**PROBLEM TO SOLVE:** Write out again, exactly as they stand, the line that includes "- PUE Target: 1.2-1.3 annual average" and all remaining lines of the entries.
==== SOURCE DATA
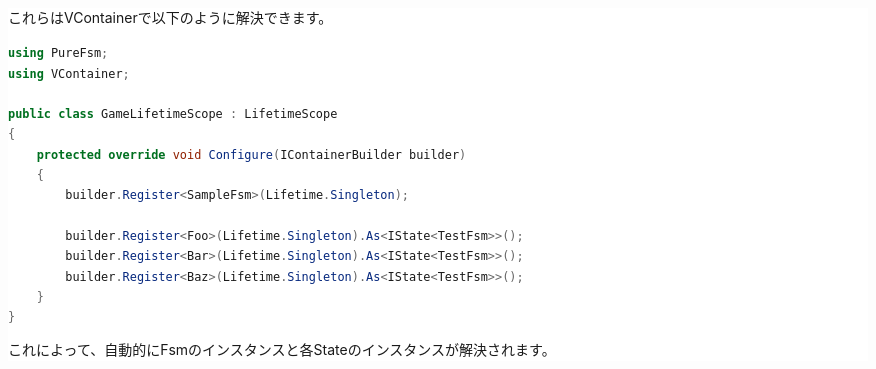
 ```csharp
```

これらはVContainerで以下のように解決できます。

```csharp
using PureFsm;
using VContainer;

public class GameLifetimeScope : LifetimeScope
{
    protected override void Configure(IContainerBuilder builder)
    {
        builder.Register<SampleFsm>(Lifetime.Singleton);
        
        builder.Register<Foo>(Lifetime.Singleton).As<IState<TestFsm>>();
        builder.Register<Bar>(Lifetime.Singleton).As<IState<TestFsm>>();
        builder.Register<Baz>(Lifetime.Singleton).As<IState<TestFsm>>();
    }
}
```

これによって、自動的にFsmのインスタンスと各Stateのインスタンスが解決されます。


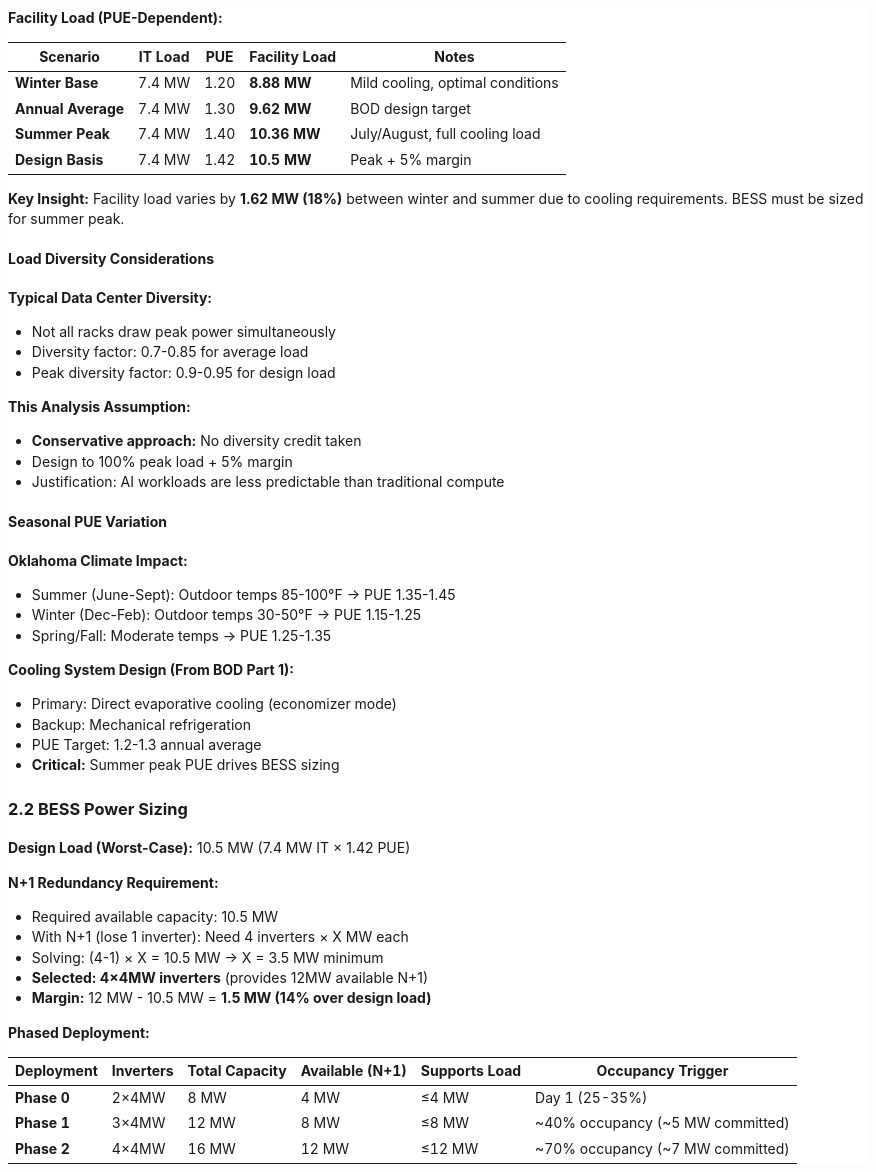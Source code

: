 **Facility Load (PUE-Dependent):**

| Scenario | IT Load | PUE | Facility Load | Notes |
|----------|---------|-----|---------------|-------|
| **Winter Base** | 7.4 MW | 1.20 | **8.88 MW** | Mild cooling, optimal conditions |
| **Annual Average** | 7.4 MW | 1.30 | **9.62 MW** | BOD design target |
| **Summer Peak** | 7.4 MW | 1.40 | **10.36 MW** | July/August, full cooling load |
| **Design Basis** | 7.4 MW | 1.42 | **10.5 MW** | Peak + 5% margin |

**Key Insight:** Facility load varies by **1.62 MW (18%)** between winter and summer due to cooling requirements. BESS must be sized for summer peak.

#### Load Diversity Considerations
**Typical Data Center Diversity:**
- Not all racks draw peak power simultaneously
- Diversity factor: 0.7-0.85 for average load
- Peak diversity factor: 0.9-0.95 for design load

**This Analysis Assumption:**
- **Conservative approach:** No diversity credit taken
- Design to 100% peak load + 5% margin
- Justification: AI workloads are less predictable than traditional compute

#### Seasonal PUE Variation
**Oklahoma Climate Impact:**
- Summer (June-Sept): Outdoor temps 85-100°F → PUE 1.35-1.45
- Winter (Dec-Feb): Outdoor temps 30-50°F → PUE 1.15-1.25
- Spring/Fall: Moderate temps → PUE 1.25-1.35

**Cooling System Design (From BOD Part 1):**
- Primary: Direct evaporative cooling (economizer mode)
- Backup: Mechanical refrigeration
- PUE Target: 1.2-1.3 annual average
- **Critical:** Summer peak PUE drives BESS sizing

### 2.2 BESS Power Sizing

**Design Load (Worst-Case):** 10.5 MW (7.4 MW IT × 1.42 PUE)

**N+1 Redundancy Requirement:**
- Required available capacity: 10.5 MW
- With N+1 (lose 1 inverter): Need 4 inverters × X MW each
- Solving: (4-1) × X = 10.5 MW → X = 3.5 MW minimum
- **Selected: 4×4MW inverters** (provides 12MW available N+1)
- **Margin:** 12 MW - 10.5 MW = **1.5 MW (14% over design load)**

**Phased Deployment:**

| Deployment | Inverters | Total Capacity | Available (N+1) | Supports Load | Occupancy Trigger |
|------------|-----------|----------------|-----------------|---------------|------------------|
| **Phase 0** | 2×4MW | 8 MW | 4 MW | ≤4 MW | Day 1 (25-35%) |
| **Phase 1** | 3×4MW | 12 MW | 8 MW | ≤8 MW | ~40% occupancy (~5 MW committed) |
| **Phase 2** | 4×4MW | 16 MW | 12 MW | ≤12 MW | ~70% occupancy (~7 MW committed) |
========
**ANSWER SPACE:**
- PUE Target: 1.2-1.3 annual average
- **Critical:** Summer peak PUE drives BESS sizing

### 2.2 BESS Power Sizing

**Design Load (Worst-Case):** 10.5 MW (7.4 MW IT × 1.42 PUE)

**N+1 Redundancy Requirement:**
- Required available capacity: 10.5 MW
- With N+1 (lose 1 inverter): Need 4 inverters × X MW each
- Solving: (4-1) × X = 10.5 MW → X = 3.5 MW minimum
- **Selected: 4×4MW inverters** (provides 12MW available N+1)
- **Margin:** 12 MW - 10.5 MW = **1.5 MW (14% over design load)**

**Phased Deployment:**

| Deployment | Inverters | Total Capacity | Available (N+1) | Supports Load | Occupancy Trigger |
|------------|-----------|----------------|-----------------|---------------|------------------|
| **Phase 0** | 2×4MW | 8 MW | 4 MW | ≤4 MW | Day 1 (25-35%) |
| **Phase 1** | 3×4MW | 12 MW | 8 MW | ≤8 MW | ~40% occupancy (~5 MW committed) |
| **Phase 2** | 4×4MW | 16 MW | 12 MW | ≤12 MW | ~70% occupancy (~7 MW committed) |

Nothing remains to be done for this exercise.